Scientific classification
- Kingdom: Plantae
- Clade: Tracheophytes
- Clade: Angiosperms
- Clade: Eudicots
- Clade: Rosids
- Order: Fabales
- Family: Fabaceae
- Subfamily: Faboideae
- Genus: Acmispon
- Species: A. wrangelianus
- Binomial name: Acmispon wrangelianus (Fisch. & C.A.Mey.) D.D.Sokoloff
- Synonyms: Anisolotus wrangeliana (Fisch. & C.A.Mey.) Bernh. ; Lotus subpinnatus var. wrangelianus (Fisch. & C.A.Mey.) Jeps. ; Lotus wrangelianus Fisch. & C.A.Mey. ;

= Acmispon wrangelianus =

- Authority: (Fisch. & C.A.Mey.) D.D.Sokoloff
- Conservation status: G4

Species of legume

Acmispon wrangelianus is a species of legume native to California and Oregon in the southwestern United States. It is known by the common names Chilean bird's-foot trefoil and Chile lotus. Despite its common name, it is not from Chile.
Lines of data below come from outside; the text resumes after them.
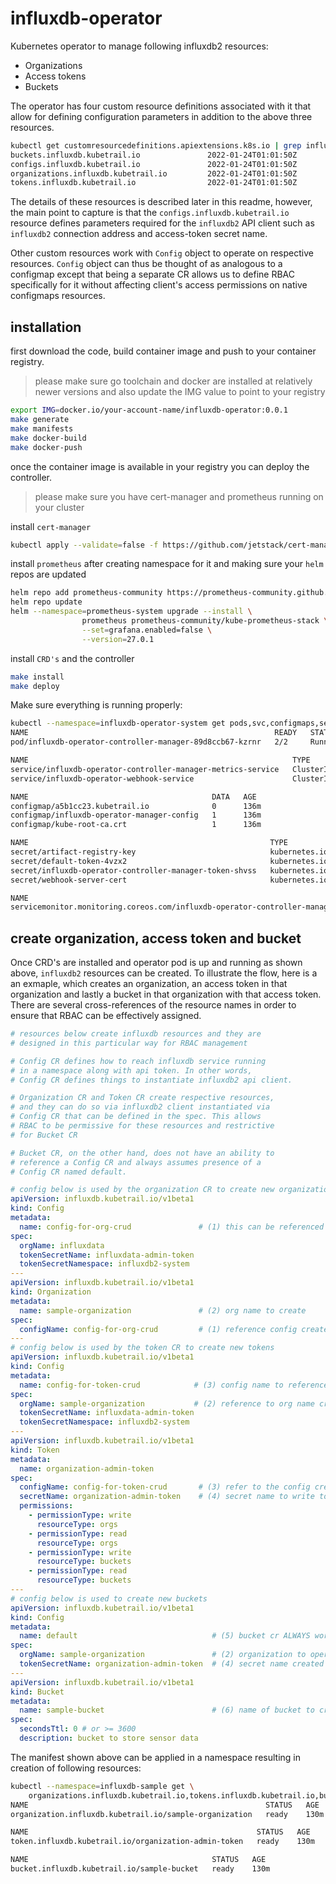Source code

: # influxdb-operator
Kubernetes operator to manage following influxdb2 resources:
* Organizations
* Access tokens
* Buckets

The operator has four custom resource definitions associated with it
that allow for defining configuration parameters in addition to the
above three resources.

```bash
kubectl get customresourcedefinitions.apiextensions.k8s.io | grep influxdb.kubetrail.io
buckets.influxdb.kubetrail.io               2022-01-24T01:01:50Z
configs.influxdb.kubetrail.io               2022-01-24T01:01:50Z
organizations.influxdb.kubetrail.io         2022-01-24T01:01:50Z
tokens.influxdb.kubetrail.io                2022-01-24T01:01:50Z
```

The details of these resources is described later in this readme, however,
the main point to capture is that the `configs.influxdb.kubetrail.io` resource
defines parameters required for the `influxdb2` API client such as `influxdb2` connection
address and access-token secret name.

Other custom resources work with `Config` object to operate on respective
resources. `Config` object can thus be thought of as analogous to a configmap
except that being a separate CR allows us to define RBAC specifically for
it without affecting client's access permissions on native configmaps resources.

## installation
first download the code, build container image and push
to your container registry.
> please make sure go toolchain and docker are installed
> at relatively newer versions and also update the
> IMG value to point to your registry
```bash
export IMG=docker.io/your-account-name/influxdb-operator:0.0.1
make generate
make manifests
make docker-build
make docker-push
```
once the container image is available in your registry you can
deploy the controller.
> please make sure you have cert-manager and prometheus running
> on your cluster

install `cert-manager`
```bash
kubectl apply --validate=false -f https://github.com/jetstack/cert-manager/releases/download/v1.6.1/cert-manager.yaml
```

install `prometheus` after creating namespace for it and making sure
your `helm` repos are updated
```bash
helm repo add prometheus-community https://prometheus-community.github.io/helm-charts
helm repo update
helm --namespace=prometheus-system upgrade --install \
                prometheus prometheus-community/kube-prometheus-stack \
                --set=grafana.enabled=false \
                --version=27.0.1
```

install `CRD's` and the controller
```bash
make install
make deploy
```

Make sure everything is running properly:
```bash
kubectl --namespace=influxdb-operator-system get pods,svc,configmaps,secrets,servicemonitors
NAME                                                       READY   STATUS    RESTARTS   AGE
pod/influxdb-operator-controller-manager-89d8ccb67-kzrnr   2/2     Running   0          123m

NAME                                                           TYPE        CLUSTER-IP      EXTERNAL-IP   PORT(S)    AGE
service/influxdb-operator-controller-manager-metrics-service   ClusterIP   00.00.000.000   <none>        8443/TCP   136m
service/influxdb-operator-webhook-service                      ClusterIP   00.00.000.000   <none>        443/TCP    136m

NAME                                         DATA   AGE
configmap/a5b1cc23.kubetrail.io              0      136m
configmap/influxdb-operator-manager-config   1      136m
configmap/kube-root-ca.crt                   1      136m

NAME                                                      TYPE                                  DATA   AGE
secret/artifact-registry-key                              kubernetes.io/dockerconfigjson        1      136m
secret/default-token-4vzx2                                kubernetes.io/service-account-token   3      136m
secret/influxdb-operator-controller-manager-token-shvss   kubernetes.io/service-account-token   3      136m
secret/webhook-server-cert                                kubernetes.io/tls                     3      136m

NAME                                                                                        AGE
servicemonitor.monitoring.coreos.com/influxdb-operator-controller-manager-metrics-monitor   136m
```

## create organization, access token and bucket
Once CRD's are installed and operator pod is up and running as shown above, 
`influxdb2` resources can be created. To illustrate the flow, here is a 
an exmaple, which creates an organization, an access token in that organization
and lastly a bucket in that organization with that access token. There are
several cross-references of the resource names in order to ensure that 
RBAC can be effectively assigned.

```yaml
# resources below create influxdb resources and they are
# designed in this particular way for RBAC management

# Config CR defines how to reach influxdb service running
# in a namespace along with api token. In other words,
# Config CR defines things to instantiate influxdb2 api client.

# Organization CR and Token CR create respective resources,
# and they can do so via influxdb2 client instantiated via
# Config CR that can be defined in the spec. This allows
# RBAC to be permissive for these resources and restrictive
# for Bucket CR

# Bucket CR, on the other hand, does not have an ability to
# reference a Config CR and always assumes presence of a
# Config CR named default.

# config below is used by the organization CR to create new organizations
apiVersion: influxdb.kubetrail.io/v1beta1
kind: Config
metadata:
  name: config-for-org-crud               # (1) this can be referenced in organization cr
spec:
  orgName: influxdata
  tokenSecretName: influxdata-admin-token
  tokenSecretNamespace: influxdb2-system
---
apiVersion: influxdb.kubetrail.io/v1beta1
kind: Organization
metadata:
  name: sample-organization               # (2) org name to create
spec:
  configName: config-for-org-crud         # (1) reference config created earlier to access admin token
---
# config below is used by the token CR to create new tokens
apiVersion: influxdb.kubetrail.io/v1beta1
kind: Config
metadata:
  name: config-for-token-crud            # (3) config name to reference in token creation cr
spec:
  orgName: sample-organization           # (2) reference to org name created above
  tokenSecretName: influxdata-admin-token
  tokenSecretNamespace: influxdb2-system
---
apiVersion: influxdb.kubetrail.io/v1beta1
kind: Token
metadata:
  name: organization-admin-token
spec:
  configName: config-for-token-crud       # (3) refer to the config created above to access admin token
  secretName: organization-admin-token    # (4) secret name to write token to in self ns
  permissions:
    - permissionType: write
      resourceType: orgs
    - permissionType: read
      resourceType: orgs
    - permissionType: write
      resourceType: buckets
    - permissionType: read
      resourceType: buckets
---
# config below is used to create new buckets
apiVersion: influxdb.kubetrail.io/v1beta1
kind: Config
metadata:
  name: default                              # (5) bucket cr ALWAYS works via default config
spec:
  orgName: sample-organization               # (2) organization to operate in
  tokenSecretName: organization-admin-token  # (4) secret name created above
---
apiVersion: influxdb.kubetrail.io/v1beta1
kind: Bucket
metadata:
  name: sample-bucket                        # (6) name of bucket to create... always via default config (5)
spec:
  secondsTtl: 0 # or >= 3600
  description: bucket to store sensor data
```

The manifest shown above can be applied in a namespace resulting in
creation of following resources:
```bash
kubectl --namespace=influxdb-sample get \
    organizations.influxdb.kubetrail.io,tokens.influxdb.kubetrail.io,buckets.influxdb.kubetrail.io
NAME                                                     STATUS   AGE
organization.influxdb.kubetrail.io/sample-organization   ready    130m

NAME                                                   STATUS   AGE
token.influxdb.kubetrail.io/organization-admin-token   ready    130m

NAME                                         STATUS   AGE
bucket.influxdb.kubetrail.io/sample-bucket   ready    130m
```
It can be found in many types of habitat, including disturbed areas. This is a hairy, prostrate annual herb. Its slender branches are lined with leaves each made of generally four small leaflets. The inflorescence is composed of a solitary yellow pealike flower around a centimeter wide. The fruit is a legume pod 1 to 2 cm long.